R – How to leak a string in Delphi

delphimemory-leaksstring

I was talking to a co-worker the other day about how you can leak a string in Delphi if you really mess things up. By default strings are reference counted and automatically allocated, so they typically just work without any thought – no need for manual allocation, size calculations, or memory management.

But I remember reading once that there is a way to leak a string directly (without including it in an object that gets leaked). It seems like it had something to do with passing a string by reference and then accessing it from a larger scope from within the routine it was passed to. Yeah, I know that is vague, which is why I am asking the question here.

Best Answer

I don't know about the issue in your second paragraph, but I was bitten once by leaked strings in a record.
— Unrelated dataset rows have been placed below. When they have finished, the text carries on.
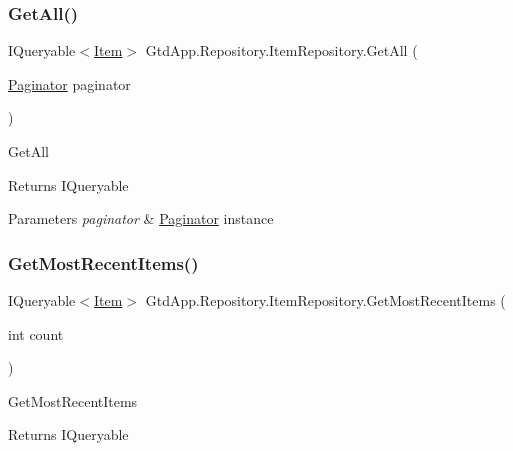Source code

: \subsubsection{\texorpdfstring{Get\+All()}{GetAll()}}
{\footnotesize\ttfamily I\+Queryable$<$\mbox{\hyperlink{class_gtd_app_1_1_data_1_1_item}{Item}}$>$ Gtd\+App.\+Repository.\+Item\+Repository.\+Get\+All (\begin{DoxyParamCaption}\item[{\mbox{\hyperlink{class_gtd_app_1_1_repository_1_1_paginator}{Paginator}}}]{paginator }\end{DoxyParamCaption})}



Get\+All 

\begin{DoxyReturn}{Returns}
I\+Queryable
\end{DoxyReturn}

\begin{DoxyParams}{Parameters}
{\em paginator} & \mbox{\hyperlink{class_gtd_app_1_1_repository_1_1_paginator}{Paginator}} instance\\
\hline
\end{DoxyParams}
\mbox{\label{class_gtd_app_1_1_repository_1_1_item_repository_a321f8eb1347fa0543d08f3e1b2908d09}} 
\subsubsection{\texorpdfstring{Get\+Most\+Recent\+Items()}{GetMostRecentItems()}}
{\footnotesize\ttfamily I\+Queryable$<$\mbox{\hyperlink{class_gtd_app_1_1_data_1_1_item}{Item}}$>$ Gtd\+App.\+Repository.\+Item\+Repository.\+Get\+Most\+Recent\+Items (\begin{DoxyParamCaption}\item[{int}]{count }\end{DoxyParamCaption})}



Get\+Most\+Recent\+Items 

\begin{DoxyReturn}{Returns}
I\+Queryable
\end{DoxyReturn}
If you call FillChar() on a record that contains strings you overwrite the ref count and the address of the dynamically allocated memory with zeroes. Unless the string is empty this will leak the memory. The way around this is to call Finalize() on the record before clearing the memory it occupies.

Unfortunately calling Finalize() when there are no record members that need finalizing causes a compiler hint. It happened to me that I commented out the Finalize() call to silence the hint, but later when I added a string member to the record I missed uncommenting the call, so a leak was introduced. Luckily I'm generally using the FastMM memory manager in the most verbose and paranoid setting in debug mode, so the leak didn't go unnoticed.

The compiler hint is probably not such a good thing, silently omitting the Finalize() call if it's not needed would be much better IMHO.